Mai come oggi è necessario "mettere in agenda" il continente africano. E non solo perché ieri, come da calendario, abbiamo celebrato la "Giornata Mondiale dell’Africa". Ogni anno, infatti, il 25 maggio, su iniziativa dell’Unione Africana (Ua), si fa memoria della fondazione dell’Organizzazione per l’Unità Africana (Oua), avvenuta nel 1963, a cui è poi subentrato nel 2002, l’attuale organismo panafricano. Ma questo anniversario dovrebbe anche servire per prendere coscienza della centralità di un tema dalla forte valenza geopolitica e geostrategica.Purtroppo, nel nostro Paese, tranne alcune lodevoli eccezioni (come nel caso di questo giornale), l’informazione sulle vicende africane lascia molto a desiderare, sia per quanto concerne i fatti di cronaca, come anche le valutazioni rispetto a certi processi epocali, come quello migratorio. Non è lecito, infatti, limitarsi a raccontare le vicissitudini dei naufraghi provenienti dalla sponda africana, molti dei quali vittime dell’indifferenza planetaria. Andando al di là della questione libica, infatti, c’è davvero un fiume di umanità dolente che spinge dai "bassifondi" dell’Africa Subsahariana, lungo le rischiose carovaniere che attraversano il deserto. Dalla Somalia alla regione sudanese del Darfur, dalla Repubblica Centrafricana al Mali, dalla Nigeria all’Eritrea, si regista una costante spinta verso settentrione.

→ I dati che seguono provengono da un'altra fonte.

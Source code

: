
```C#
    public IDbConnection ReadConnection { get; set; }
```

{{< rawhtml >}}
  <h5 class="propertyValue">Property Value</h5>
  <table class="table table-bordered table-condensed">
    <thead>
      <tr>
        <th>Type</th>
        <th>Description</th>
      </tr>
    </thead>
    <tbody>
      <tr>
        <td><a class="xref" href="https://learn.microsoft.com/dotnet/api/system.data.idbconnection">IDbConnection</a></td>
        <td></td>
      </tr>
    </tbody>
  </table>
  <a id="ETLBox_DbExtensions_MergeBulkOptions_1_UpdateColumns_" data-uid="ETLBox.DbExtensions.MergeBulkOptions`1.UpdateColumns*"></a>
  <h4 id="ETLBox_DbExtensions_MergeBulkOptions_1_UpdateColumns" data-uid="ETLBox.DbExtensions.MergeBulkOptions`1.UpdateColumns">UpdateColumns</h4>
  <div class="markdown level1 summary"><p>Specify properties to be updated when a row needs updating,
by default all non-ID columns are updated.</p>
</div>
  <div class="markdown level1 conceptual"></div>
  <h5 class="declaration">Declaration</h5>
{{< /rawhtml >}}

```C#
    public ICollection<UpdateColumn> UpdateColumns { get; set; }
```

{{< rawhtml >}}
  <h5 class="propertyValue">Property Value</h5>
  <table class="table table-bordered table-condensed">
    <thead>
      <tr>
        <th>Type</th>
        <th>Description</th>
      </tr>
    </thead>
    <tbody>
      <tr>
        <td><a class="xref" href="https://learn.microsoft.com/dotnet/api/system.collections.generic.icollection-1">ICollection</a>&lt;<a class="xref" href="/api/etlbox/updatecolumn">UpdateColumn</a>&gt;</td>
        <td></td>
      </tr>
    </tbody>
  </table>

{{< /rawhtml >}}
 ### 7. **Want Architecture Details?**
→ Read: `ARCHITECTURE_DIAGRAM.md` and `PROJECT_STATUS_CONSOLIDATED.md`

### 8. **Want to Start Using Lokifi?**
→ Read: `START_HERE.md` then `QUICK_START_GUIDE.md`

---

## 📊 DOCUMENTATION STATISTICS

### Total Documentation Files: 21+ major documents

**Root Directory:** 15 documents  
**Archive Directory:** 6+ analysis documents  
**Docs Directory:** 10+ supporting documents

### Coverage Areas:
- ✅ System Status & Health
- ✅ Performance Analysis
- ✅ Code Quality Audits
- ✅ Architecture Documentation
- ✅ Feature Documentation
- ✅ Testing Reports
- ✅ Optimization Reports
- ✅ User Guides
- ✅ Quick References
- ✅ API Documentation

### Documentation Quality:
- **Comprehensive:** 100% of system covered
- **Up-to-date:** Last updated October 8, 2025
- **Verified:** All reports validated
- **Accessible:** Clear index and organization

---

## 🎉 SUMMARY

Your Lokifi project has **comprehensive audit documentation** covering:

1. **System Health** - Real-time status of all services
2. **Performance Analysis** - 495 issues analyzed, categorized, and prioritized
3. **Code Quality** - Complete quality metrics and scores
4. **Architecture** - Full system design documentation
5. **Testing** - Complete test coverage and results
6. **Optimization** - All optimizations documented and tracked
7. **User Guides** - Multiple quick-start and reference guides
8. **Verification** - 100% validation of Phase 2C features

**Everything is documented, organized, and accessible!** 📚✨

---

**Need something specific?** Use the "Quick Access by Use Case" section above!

E la causa che determina l’incremento del flusso migratorio è rintracciabile in quella costante dialettica tra gli estremi: progresso e regresso; ricchezza e povertà.Da una parte vi è, in alcuni Paesi, una crescita significativa del Prodotto interno lordo, grazie soprattutto agli investimenti di alcune grandi potenze come la Cina, mentre dall’altra si acuisce l’esclusione sociale e il deficit di virtuosità delle leadership locali. E cosa dire del
land grabbing, l’accaparramento dei terreni da parte di imprese straniere? Una questione scottante che, unitamente allo sfruttamento della manodopera, pesa sul destino dell’Africa come una spada di Damocle. Nel frattempo, guardando al futuro, le proiezioni del
Dependence index (Di) – un indicatore che misura la percentuale delle persone di età inferiore ai 15 anni e superiore ai 64, rispetto alla fascia lavorativa – dovrebbero far riflettere. Nel 2010, il continente con il "Di" più alto era proprio l’Africa, con 80 persone in età non attiva (in gran parte minori) su 100 in età lavorativa. Ma l’ufficio statistico dell’Onu prevede un ribaltamento in poco meno di un secolo. L’Africa diventerà così il continente per eccellenza della produttività (come forza lavoro), con un indice del 56% contro l’82% del Sud America e l’80% del Vecchio Continente. Da rilevare che già nel 2010 gli africani erano un miliardo, mentre nel 2100 potrebbero essere più di 4 miliardi.Una cosa è certa: il continente africano esige un riconoscimento dei diritti che l’attuale globalizzazione dei mercati le sta negando. Occorre, pertanto, superare le tradizionali visioni stereotipate e ideologizzate di certa politica. Quelle che guardano solo alle opportunità del business, trovando una sponda sicura nelle monolitiche oligarchie africane. In questo contesto va comunque detto con chiarezza che l’Unione Europea non fa bella figura. Manca nei fatti una robusta politica comunitaria, col risultato che ogni Paese membro persegue la propria politica africana, acuendo la frammentazione degli interessi di parte che si assommano alla parcellizzazione determinata dal crescente strapotere in Africa del cartello dei Brics (Brasile, Russia, Cina, India e Sudafrica) e delle Petromonarchie del Golfo.Serve, pertanto, un significativo rilancio da parte europea di una cooperazione inclusiva (dunque non "respingente") e di investimenti finalizzati al progresso (e non allo sfruttamento), nel rispetto di un welfare africano tutto da inventare, capace di contrastare il pensiero debole e gli interessi forti di chi guarda solo e unicamente alla massimizzazione dei profitti.